After his body is possessed by Eobard Thawne, Barry finally meets Jesse and Max. Initially his guilt warps his perception, seeing them as nightmarish monsters. Once he regains control of his body, Barry frees Jesse and Max from the Speed Force to finally be reunited with the Flash family. Jesse helps defeat the Legion of Zoom thereafter.

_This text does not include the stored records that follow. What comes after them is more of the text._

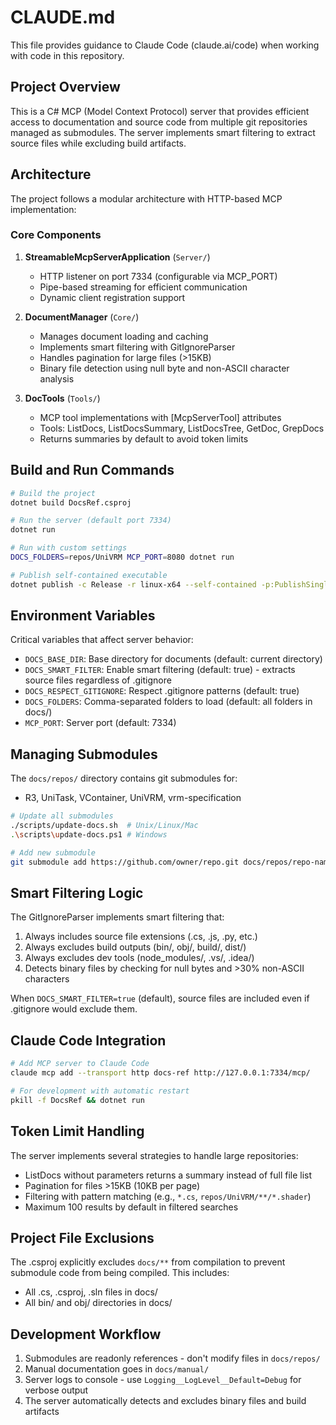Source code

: # CLAUDE.md

This file provides guidance to Claude Code (claude.ai/code) when working with code in this repository.

## Project Overview

This is a C# MCP (Model Context Protocol) server that provides efficient access to documentation and source code from multiple git repositories managed as submodules. The server implements smart filtering to extract source files while excluding build artifacts.

## Architecture

The project follows a modular architecture with HTTP-based MCP implementation:

### Core Components

1. **StreamableMcpServerApplication** (`Server/`)
   - HTTP listener on port 7334 (configurable via MCP_PORT)
   - Pipe-based streaming for efficient communication
   - Dynamic client registration support

2. **DocumentManager** (`Core/`)
   - Manages document loading and caching
   - Implements smart filtering with GitIgnoreParser
   - Handles pagination for large files (>15KB)
   - Binary file detection using null byte and non-ASCII character analysis

3. **DocTools** (`Tools/`)
   - MCP tool implementations with [McpServerTool] attributes
   - Tools: ListDocs, ListDocsSummary, ListDocsTree, GetDoc, GrepDocs
   - Returns summaries by default to avoid token limits

## Build and Run Commands

```bash
# Build the project
dotnet build DocsRef.csproj

# Run the server (default port 7334)
dotnet run

# Run with custom settings
DOCS_FOLDERS=repos/UniVRM MCP_PORT=8080 dotnet run

# Publish self-contained executable
dotnet publish -c Release -r linux-x64 --self-contained -p:PublishSingleFile=true -o ./publish
```

## Environment Variables

Critical variables that affect server behavior:

- `DOCS_BASE_DIR`: Base directory for documents (default: current directory)
- `DOCS_SMART_FILTER`: Enable smart filtering (default: true) - extracts source files regardless of .gitignore
- `DOCS_RESPECT_GITIGNORE`: Respect .gitignore patterns (default: true)
- `DOCS_FOLDERS`: Comma-separated folders to load (default: all folders in docs/)
- `MCP_PORT`: Server port (default: 7334)

## Managing Submodules

The `docs/repos/` directory contains git submodules for:
- R3, UniTask, VContainer, UniVRM, vrm-specification

```bash
# Update all submodules
./scripts/update-docs.sh  # Unix/Linux/Mac
.\scripts\update-docs.ps1 # Windows

# Add new submodule
git submodule add https://github.com/owner/repo.git docs/repos/repo-name
```

## Smart Filtering Logic

The GitIgnoreParser implements smart filtering that:
1. Always includes source file extensions (.cs, .js, .py, etc.)
2. Always excludes build outputs (bin/, obj/, build/, dist/)
3. Always excludes dev tools (node_modules/, .vs/, .idea/)
4. Detects binary files by checking for null bytes and >30% non-ASCII characters

When `DOCS_SMART_FILTER=true` (default), source files are included even if .gitignore would exclude them.

## Claude Code Integration

```bash
# Add MCP server to Claude Code
claude mcp add --transport http docs-ref http://127.0.0.1:7334/mcp/

# For development with automatic restart
pkill -f DocsRef && dotnet run
```

## Token Limit Handling

The server implements several strategies to handle large repositories:
- ListDocs without parameters returns a summary instead of full file list
- Pagination for files >15KB (10KB per page)
- Filtering with pattern matching (e.g., `*.cs`, `repos/UniVRM/**/*.shader`)
- Maximum 100 results by default in filtered searches

## Project File Exclusions

The .csproj explicitly excludes `docs/**` from compilation to prevent submodule code from being compiled. This includes:
- All .cs, .csproj, .sln files in docs/
- All bin/ and obj/ directories in docs/

## Development Workflow

1. Submodules are readonly references - don't modify files in `docs/repos/`
2. Manual documentation goes in `docs/manual/`
3. Server logs to console - use `Logging__LogLevel__Default=Debug` for verbose output
4. The server automatically detects and excludes binary files and build artifacts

Jesse later unites with the Flash Family to search for a missing Barry Allen, jumping into a portal that transports herself and Max to a post-apocalyptic wasteland. There they meet an alternate Barry, the fastest driver in his universe.

==Powers and abilities==
Just like her father, Jesse has powers of flight and accelerated speed, resulting from the state of mind achieved from the visualization of the speed-formula: 3X2(9YZ)4A. Her powers are linked to the Speed Force. She also has her mother's super-strength, enabling her to lift great weights, such as a car, with ease. As with her mother, the mechanism of her super-strength remains unexplained, which irritated her father. She attributes her powers to a "mantra" like the formula used by her father to unlock his speed. She also has superhuman stamina, superhuman reaction/reflexes and superhuman agility. She heals much faster than a normal human, thus, having super healing.

==Other versions==
- A teenage version of Jesse Chambers appears in the anime-inspired Ame-Comi universe as its version of the Flash.
- On Earth-11, an adult Jesse Quick became the Flash, a member of the Justice Guild, and the aunt/mentor of Jess Chambers / Kid Quick.

==In other media==

Jesse Quick as she appears in The Flash.

- Characters based on Jesse Chambers appear in The Flash.
  - Jesse Chambers Wells / Jesse Quick appears in the second, third, fourth seasons, portrayed by Violett Beane. This version is a native of Earth-2 and daughter of Harry Wells who Zoom kidnapped to force him to steal Barry Allen's speed. After Barry and his allies rescue Jesse, who enters a relationship with Wally West, she is exposed to dark matter energy and temporarily falls into a coma amidst "Team Flash's" efforts to restore Barry’s speed. Barry later uses the Speed Force to revive her and defeats Zoom before she and Harry return to Earth-2, where Jesse becomes a speedster amidst her father's hesitation over her being a superhero. Eventually, he accepts her decision, gives her a super suit, and allows her to return to Earth-1 to study under Barry. Additionally, she protects Earth-3 for Jay Garrick while he is trapped in the Speed Force. As of the fourth season, Jesse returned to Earth-2, where she recruited a team to help her combat the last of Zoom's forces, and breaks up with West to focus on her work.
  - Jess Chambers appears in the series finale "A New World" Pt. 4, portrayed by Hana Destiny Huggins. She is chosen by Barry to become a speedster.
- Jesse Quick makes a cameo appearance in the Flash's ending in Injustice 2.
- Jesse Quick appears in Teen Titans Go! #52 as an alternate alias of Robby Reed after his H-Dial borrows Kid Flash's powers.